AIM OF THE TASK → Reproduce the records below exactly, leaving out any pictures.

DATA RECORDS →
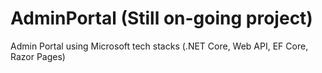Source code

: # AdminPortal (Still on-going project)
Admin Portal using Microsoft tech stacks (.NET Core, Web API, EF Core, Razor Pages)
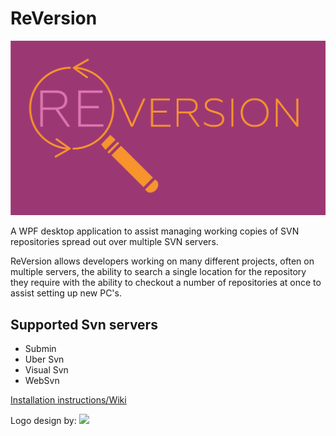 # ReVersion
![ReVersion Logo](https://raw.githubusercontent.com/anth12/ReVersion/master/Docs/Images/logo.png)

A WPF desktop application to assist managing working copies of SVN repositories spread out over multiple SVN servers. 

ReVersion allows developers working on many different projects, often on multiple servers, the ability to search a single location for the repository they require with the ability to checkout a number of repositories at once to assist setting up new PC's.

## Supported Svn servers
* Submin
* Uber Svn
* Visual Svn
* WebSvn

[Installation instructions/Wiki](https://github.com/anth12/ReVersion/wiki "Installation instructions/Wiki")

Logo design by:
<a href="http://l-saurus.co.uk/" target="blank">
	<img src="http://www.l-saurusdesign.host-ed.me/Images/Index/l-saurus.gif" width="150"/>
</a>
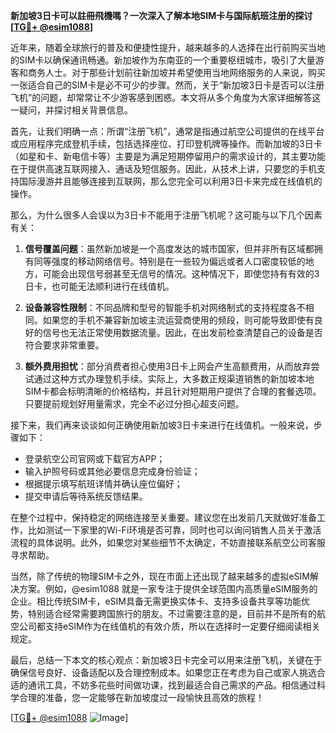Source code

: **新加坡3日卡可以註冊飛機嗎？一次深入了解本地SIM卡与国际航班注册的探讨[[TG💪+ @esim1088](https://t.me/s/esim1088)]**

近年来，随着全球旅行的普及和便捷性提升，越来越多的人选择在出行前购买当地的SIM卡以确保通讯畅通。新加坡作为东南亚的一个重要枢纽城市，吸引了大量游客和商务人士。对于那些计划前往新加坡并希望使用当地网络服务的人来说，购买一张适合自己的SIM卡是必不可少的步骤。然而，关于“新加坡3日卡是否可以注册飞机”的问题，却常常让不少游客感到困惑。本文将从多个角度为大家详细解答这一疑问，并探讨相关背景信息。

首先，让我们明确一点：所谓“注册飞机”，通常是指通过航空公司提供的在线平台或应用程序完成登机手续，包括选择座位、打印登机牌等操作。而新加坡的3日卡（如星和卡、新电信卡等）主要是为满足短期停留用户的需求设计的，其主要功能在于提供高速互联网接入、通话及短信服务。因此，从技术上讲，只要您的手机支持国际漫游并且能够连接到互联网，那么您完全可以利用3日卡来完成在线值机的操作。

那么，为什么很多人会误以为3日卡不能用于注册飞机呢？这可能与以下几个因素有关：

1. **信号覆盖问题**：虽然新加坡是一个高度发达的城市国家，但并非所有区域都拥有同等强度的移动网络信号。特别是在一些较为偏远或者人口密度较低的地方，可能会出现信号弱甚至无信号的情况。这种情况下，即使您持有有效的3日卡，也可能无法顺利进行在线值机。

2. **设备兼容性限制**：不同品牌和型号的智能手机对网络制式的支持程度各不相同。如果您的手机不兼容新加坡主流运营商使用的频段，则可能导致即使有良好的信号也无法正常使用数据流量。因此，在出发前检查清楚自己的设备是否符合要求非常重要。

3. **额外费用担忧**：部分消费者担心使用3日卡上网会产生高额费用，从而放弃尝试通过这种方式办理登机手续。实际上，大多数正规渠道销售的新加坡本地SIM卡都会标明清晰的价格结构，并且针对短期用户提供了合理的套餐选项。只要提前规划好用量需求，完全不必过分担心超支问题。

接下来，我们再来谈谈如何正确使用新加坡3日卡来进行在线值机。一般来说，步骤如下：
- 登录航空公司官网或下载官方APP；
- 输入护照号码或其他必要信息完成身份验证；
- 根据提示填写航班详情并确认座位偏好；
- 提交申请后等待系统反馈结果。

在整个过程中，保持稳定的网络连接至关重要。建议您在出发前几天就做好准备工作，比如测试一下家里的Wi-Fi环境是否可靠，同时也可以询问销售人员关于激活流程的具体说明。此外，如果您对某些细节不太确定，不妨直接联系航空公司客服寻求帮助。

当然，除了传统的物理SIM卡之外，现在市面上还出现了越来越多的虚拟eSIM解决方案。例如，@esim1088 就是一家专注于提供全球范围内高质量eSIM服务的企业。相比传统SIM卡，eSIM具备无需更换实体卡、支持多设备共享等功能优势，特别适合经常需要跨国旅行的朋友。不过需要注意的是，目前并不是所有的航空公司都支持eSIM作为在线值机的有效介质，所以在选择时一定要仔细阅读相关规定。

最后，总结一下本文的核心观点：新加坡3日卡完全可以用来注册飞机，关键在于确保信号良好、设备适配以及合理控制成本。如果您正在考虑为自己或家人挑选合适的通讯工具，不妨多花些时间做功课，找到最适合自己需求的产品。相信通过科学合理的准备，您一定能够在新加坡度过一段愉快且高效的旅程！

[[TG💪+ @esim1088](https://t.me/s/esim1088) ![Image](https://i.postimg.cc/4NQfJmqS/Snipaste-2025-05-13-00-14-12.png)]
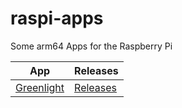 # raspi-apps

Some arm64 Apps for the Raspberry Pi



| App                                                           | Releases                                                                              |
| --------------------------------------------------------------- | --------------------------------------------------------------------------------------- |
| [Greenlight](https://github.com/unknownskl/greenlighthttps:/) | [Releases](https://https://github.com/s3tupw1zard/raspi-apps/releases/tag/greenlight) |

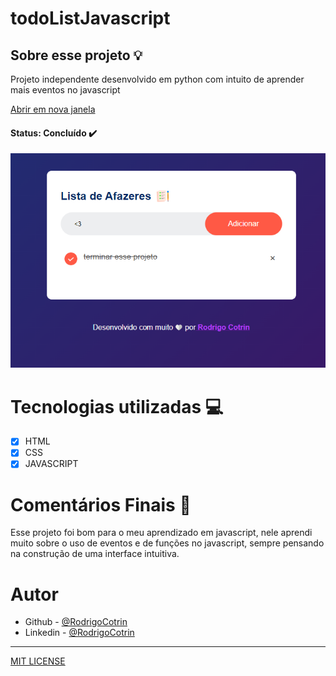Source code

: # todoListJavascript

## Sobre esse projeto 💡


Projeto independente desenvolvido em python com intuito de aprender mais eventos no javascript

<a href="https://listadeafazerescotrin.vercel.app" id="link">Abrir em nova janela</a>

<script>
document.getElementById('link').addEventListener('click', function(event) {
    event.preventDefault(); // Evita que o link seja aberto normalmente
    window.open(this.href, '_blank'); // Abre o link em uma nova janela
});
</script>


#### <strong>Status: </strong>Concluído ✔️

![ImagemProjeto](todolistjavascriptimagem.png)

# Tecnologias utilizadas 💻


- [X] HTML
- [X] CSS
- [X] JAVASCRIPT

# Comentários Finais 🎂

Esse projeto foi bom para o meu aprendizado em javascript, nele aprendi muito sobre o uso de eventos e de funções no javascript, sempre pensando na construção de uma interface intuitiva.

# Autor

- Github - [@RodrigoCotrin](https://github.com/RodrigoCotrin/)
- Linkedin - [@RodrigoCotrin](https://www.linkedin.com/in/rodrigocotrin/)

***
[MIT LICENSE](https://github.com/RodrigoCotrin/todoListJavascript/blob/main/LICENSE)
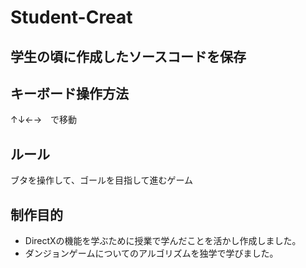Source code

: # Student-Creat

## 学生の頃に作成したソースコードを保存

## キーボード操作方法
↑↓←→　で移動

## ルール
ブタを操作して、ゴールを目指して進むゲーム

## 制作目的
- DirectXの機能を学ぶために授業で学んだことを活かし作成しました。
- ダンジョンゲームについてのアルゴリズムを独学で学びました。
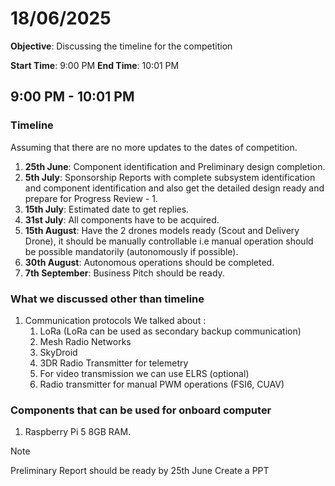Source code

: # 18/06/2025

**Objective**: Discussing the timeline for the competition

**Start Time**: 9:00 PM
**End Time**: 10:01 PM

## 9:00 PM - 10:01 PM

### Timeline 

Assuming that there are no more updates to the dates of competition.

1. **25th June**: Component identification and Preliminary design completion.
2. **5th July**: Sponsorship Reports with complete subsystem identification and component identification and also get the detailed design ready and prepare for Progress Review - 1.
3. **15th July**: Estimated date to get replies.
4. **31st July**: All components have to be acquired.
5. **15th August**: Have the 2 drones models ready (Scout and Delivery Drone), it should be manually controllable i.e manual operation should be possible mandatorily (autonomously if possible).
6. **30th August**: Autonomous operations should be completed.
7. **7th September**: Business Pitch should be ready.


### What we discussed other than timeline 

1. Communication protocols 
    We talked about :
    1. LoRa (LoRa can be used as secondary backup communication)
    2. Mesh Radio Networks
    3. SkyDroid 
    4. 3DR Radio Transmitter for telemetry 
    5. For video transmission we can use ELRS (optional)
    6. Radio transmitter for manual PWM operations (FSI6, CUAV)


### Components that can be used for onboard computer 

1. Raspberry Pi 5 8GB RAM.



> [!NOTE]
> Preliminary Report should be ready by 25th June
> Create a PPT






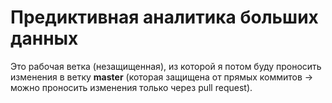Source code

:# Предиктивная аналитика больших данных 

Это рабочая ветка (незащищенная), из которой я потом буду проносить изменения в ветку **master** (которая защищена от прямых коммитов -> можно проносить изменения только через pull request).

SOLUTION BELOW →
Source code

: # AdminPortal (Still on-going project)
Admin Portal using Microsoft tech stacks (.NET Core, Web API, EF Core, Razor Pages)
 # ReVersion
![ReVersion Logo](https://raw.githubusercontent.com/anth12/ReVersion/master/Docs/Images/logo.png)

A WPF desktop application to assist managing working copies of SVN repositories spread out over multiple SVN servers. 

ReVersion allows developers working on many different projects, often on multiple servers, the ability to search a single location for the repository they require with the ability to checkout a number of repositories at once to assist setting up new PC's.

## Supported Svn servers
* Submin
* Uber Svn
* Visual Svn
* WebSvn

[Installation instructions/Wiki](https://github.com/anth12/ReVersion/wiki "Installation instructions/Wiki")

Logo design by:
<a href="http://l-saurus.co.uk/" target="blank">
	<img src="http://www.l-saurusdesign.host-ed.me/Images/Index/l-saurus.gif" width="150"/>
</a>
Source code

: **新加坡3日卡可以註冊飛機嗎？一次深入了解本地SIM卡与国际航班注册的探讨[[TG💪+ @esim1088](https://t.me/s/esim1088)]**

近年来，随着全球旅行的普及和便捷性提升，越来越多的人选择在出行前购买当地的SIM卡以确保通讯畅通。新加坡作为东南亚的一个重要枢纽城市，吸引了大量游客和商务人士。对于那些计划前往新加坡并希望使用当地网络服务的人来说，购买一张适合自己的SIM卡是必不可少的步骤。然而，关于“新加坡3日卡是否可以注册飞机”的问题，却常常让不少游客感到困惑。本文将从多个角度为大家详细解答这一疑问，并探讨相关背景信息。

首先，让我们明确一点：所谓“注册飞机”，通常是指通过航空公司提供的在线平台或应用程序完成登机手续，包括选择座位、打印登机牌等操作。而新加坡的3日卡（如星和卡、新电信卡等）主要是为满足短期停留用户的需求设计的，其主要功能在于提供高速互联网接入、通话及短信服务。因此，从技术上讲，只要您的手机支持国际漫游并且能够连接到互联网，那么您完全可以利用3日卡来完成在线值机的操作。

那么，为什么很多人会误以为3日卡不能用于注册飞机呢？这可能与以下几个因素有关：

1. **信号覆盖问题**：虽然新加坡是一个高度发达的城市国家，但并非所有区域都拥有同等强度的移动网络信号。特别是在一些较为偏远或者人口密度较低的地方，可能会出现信号弱甚至无信号的情况。这种情况下，即使您持有有效的3日卡，也可能无法顺利进行在线值机。

2. **设备兼容性限制**：不同品牌和型号的智能手机对网络制式的支持程度各不相同。如果您的手机不兼容新加坡主流运营商使用的频段，则可能导致即使有良好的信号也无法正常使用数据流量。因此，在出发前检查清楚自己的设备是否符合要求非常重要。

3. **额外费用担忧**：部分消费者担心使用3日卡上网会产生高额费用，从而放弃尝试通过这种方式办理登机手续。实际上，大多数正规渠道销售的新加坡本地SIM卡都会标明清晰的价格结构，并且针对短期用户提供了合理的套餐选项。只要提前规划好用量需求，完全不必过分担心超支问题。

接下来，我们再来谈谈如何正确使用新加坡3日卡来进行在线值机。一般来说，步骤如下：
- 登录航空公司官网或下载官方APP；
- 输入护照号码或其他必要信息完成身份验证；
- 根据提示填写航班详情并确认座位偏好；
- 提交申请后等待系统反馈结果。

在整个过程中，保持稳定的网络连接至关重要。建议您在出发前几天就做好准备工作，比如测试一下家里的Wi-Fi环境是否可靠，同时也可以询问销售人员关于激活流程的具体说明。此外，如果您对某些细节不太确定，不妨直接联系航空公司客服寻求帮助。

当然，除了传统的物理SIM卡之外，现在市面上还出现了越来越多的虚拟eSIM解决方案。例如，@esim1088 就是一家专注于提供全球范围内高质量eSIM服务的企业。相比传统SIM卡，eSIM具备无需更换实体卡、支持多设备共享等功能优势，特别适合经常需要跨国旅行的朋友。不过需要注意的是，目前并不是所有的航空公司都支持eSIM作为在线值机的有效介质，所以在选择时一定要仔细阅读相关规定。

最后，总结一下本文的核心观点：新加坡3日卡完全可以用来注册飞机，关键在于确保信号良好、设备适配以及合理控制成本。如果您正在考虑为自己或家人挑选合适的通讯工具，不妨多花些时间做功课，找到最适合自己需求的产品。相信通过科学合理的准备，您一定能够在新加坡度过一段愉快且高效的旅程！

[[TG💪+ @esim1088](https://t.me/s/esim1088) ![Image](https://i.postimg.cc/4NQfJmqS/Snipaste-2025-05-13-00-14-12.png)]
 # raspi-apps

Some arm64 Apps for the Raspberry Pi



| App                                                           | Releases                                                                              |
| --------------------------------------------------------------- | --------------------------------------------------------------------------------------- |
| [Greenlight](https://github.com/unknownskl/greenlighthttps:/) | [Releases](https://https://github.com/s3tupw1zard/raspi-apps/releases/tag/greenlight) |

Source code

: # todoListJavascript

## Sobre esse projeto 💡


Projeto independente desenvolvido em python com intuito de aprender mais eventos no javascript

<a href="https://listadeafazerescotrin.vercel.app" id="link">Abrir em nova janela</a>

<script>
document.getElementById('link').addEventListener('click', function(event) {
    event.preventDefault(); // Evita que o link seja aberto normalmente
    window.open(this.href, '_blank'); // Abre o link em uma nova janela
});
</script>


#### <strong>Status: </strong>Concluído ✔️

![ImagemProjeto](todolistjavascriptimagem.png)

# Tecnologias utilizadas 💻


- [X] HTML
- [X] CSS
- [X] JAVASCRIPT

# Comentários Finais 🎂

Esse projeto foi bom para o meu aprendizado em javascript, nele aprendi muito sobre o uso de eventos e de funções no javascript, sempre pensando na construção de uma interface intuitiva.

# Autor

- Github - [@RodrigoCotrin](https://github.com/RodrigoCotrin/)
- Linkedin - [@RodrigoCotrin](https://www.linkedin.com/in/rodrigocotrin/)

***
[MIT LICENSE](https://github.com/RodrigoCotrin/todoListJavascript/blob/main/LICENSE)
Source code

: # Student-Creat

## 学生の頃に作成したソースコードを保存

## キーボード操作方法
↑↓←→　で移動

## ルール
ブタを操作して、ゴールを目指して進むゲーム

## 制作目的
- DirectXの機能を学ぶために授業で学んだことを活かし作成しました。
- ダンジョンゲームについてのアルゴリズムを独学で学びました。
Source code

: # 18/06/2025

**Objective**: Discussing the timeline for the competition

**Start Time**: 9:00 PM
**End Time**: 10:01 PM

## 9:00 PM - 10:01 PM

### Timeline 

Assuming that there are no more updates to the dates of competition.

1. **25th June**: Component identification and Preliminary design completion.
2. **5th July**: Sponsorship Reports with complete subsystem identification and component identification and also get the detailed design ready and prepare for Progress Review - 1.
3. **15th July**: Estimated date to get replies.
4. **31st July**: All components have to be acquired.
5. **15th August**: Have the 2 drones models ready (Scout and Delivery Drone), it should be manually controllable i.e manual operation should be possible mandatorily (autonomously if possible).
6. **30th August**: Autonomous operations should be completed.
7. **7th September**: Business Pitch should be ready.


### What we discussed other than timeline 

1. Communication protocols 
    We talked about :
    1. LoRa (LoRa can be used as secondary backup communication)
    2. Mesh Radio Networks
    3. SkyDroid 
    4. 3DR Radio Transmitter for telemetry 
    5. For video transmission we can use ELRS (optional)
    6. Radio transmitter for manual PWM operations (FSI6, CUAV)


### Components that can be used for onboard computer 

1. Raspberry Pi 5 8GB RAM.



> [!NOTE]
> Preliminary Report should be ready by 25th June
> Create a PPT






Source code

:# Предиктивная аналитика больших данных 

Это рабочая ветка (незащищенная), из которой я потом буду проносить изменения в ветку **master** (которая защищена от прямых коммитов -> можно проносить изменения только через pull request).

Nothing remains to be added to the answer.